Scientists studying Eastern North American monarch butterflies (Danaus plexippus) have uncovered a suite of genes that may be involved in driving the butterflies to migrate towards Mexico for the winter. Their research describes 40 genes that are linked to the butterflies' compulsion to orientate themselves by an internal 'sun compass' and begin the 4000km journey southwards.
Steven Reppert led a team of researchers from the University of Massachusetts Medical School who performed behavioral and genetic analyses on summer and migratory monarch butterflies. He said, "Our data are the first to provide a link between gene expression profiles in the brain and migratory state in any animal that undergoes long-distance migration. Moreover, our results also provide the first insights into gene expression patterns that may underlie sun compass orientation, a complex process involving the integration of temporal and spatial information".
Monarch butterflies begin flying south in the fall, using their internal clock and a sun compass to orientate themselves.

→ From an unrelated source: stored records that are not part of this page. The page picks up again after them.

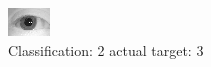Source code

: \begin{figure}[h!]
\begin{center}
\includegraphics[width=0.60\columnwidth]{figures/ID1202_class_2_target_3.png}
\end{center}
\caption{ Classification: 2 actual target: 3}
\label{fig:ID1202_class_2_target_3}
\end{figure}
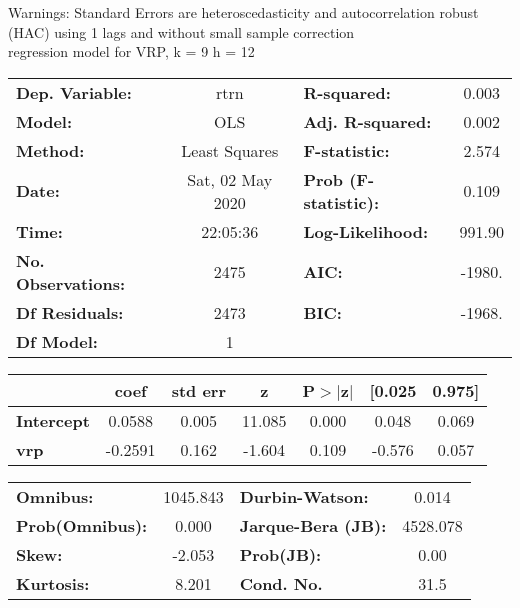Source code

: Warnings: \newline
 [1] Standard Errors are heteroscedasticity and autocorrelation robust (HAC) using 1 lags and without small sample correction\\ 

regression model for VRP, k = 9 h = 12\begin{center}
\begin{tabular}{lclc}
\toprule
\textbf{Dep. Variable:}    &       rtrn       & \textbf{  R-squared:         } &     0.003   \\
\textbf{Model:}            &       OLS        & \textbf{  Adj. R-squared:    } &     0.002   \\
\textbf{Method:}           &  Least Squares   & \textbf{  F-statistic:       } &     2.574   \\
\textbf{Date:}             & Sat, 02 May 2020 & \textbf{  Prob (F-statistic):} &    0.109    \\
\textbf{Time:}             &     22:05:36     & \textbf{  Log-Likelihood:    } &    991.90   \\
\textbf{No. Observations:} &        2475      & \textbf{  AIC:               } &    -1980.   \\
\textbf{Df Residuals:}     &        2473      & \textbf{  BIC:               } &    -1968.   \\
\textbf{Df Model:}         &           1      & \textbf{                     } &             \\
\bottomrule
\end{tabular}
\begin{tabular}{lcccccc}
                   & \textbf{coef} & \textbf{std err} & \textbf{z} & \textbf{P$> |$z$|$} & \textbf{[0.025} & \textbf{0.975]}  \\
\midrule
\textbf{Intercept} &       0.0588  &        0.005     &    11.085  &         0.000        &        0.048    &        0.069     \\
\textbf{vrp}       &      -0.2591  &        0.162     &    -1.604  &         0.109        &       -0.576    &        0.057     \\
\bottomrule
\end{tabular}
\begin{tabular}{lclc}
\textbf{Omnibus:}       & 1045.843 & \textbf{  Durbin-Watson:     } &    0.014  \\
\textbf{Prob(Omnibus):} &   0.000  & \textbf{  Jarque-Bera (JB):  } & 4528.078  \\
\textbf{Skew:}          &  -2.053  & \textbf{  Prob(JB):          } &     0.00  \\
\textbf{Kurtosis:}      &   8.201  & \textbf{  Cond. No.          } &     31.5  \\
\bottomrule
\end{tabular}
\end{center}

After spending the winter in the warmer climes of Mexico, they begin moving northwards again through the Southern United States, breeding as they go, and spending the late summer in a non-migratory state in the Northern US. Unlike summer butterflies, some of whose offspring become fall migrants, the fall insects are not reproductively active – they have smaller reproductive organs and exhibit reduced sexual behavior. This dampening of their ardour is caused by a reduction in levels of Juvenile Hormone (JH), which allows the butterflies to live longer as well as stopping them from having sex and laying eggs during their long journey south.
The authors tested whether JH levels are also responsible for flight orientation. By treating fall butterflies with a potent JH analog, they induced a summer-like reproductive state, and then looked at their oriented flight behavior in a flight simulator, and gene expression profiles in their brains. Repperts said, "We found that orientated flight behavior was independent of JH activity. Furthermore, in contrast to the non-migratory summer butterflies, the fall butterflies showed significantly different activation patterns in a suite of 40 JH-independent genes, showing that seasonal changes in genomic function help define the migratory state".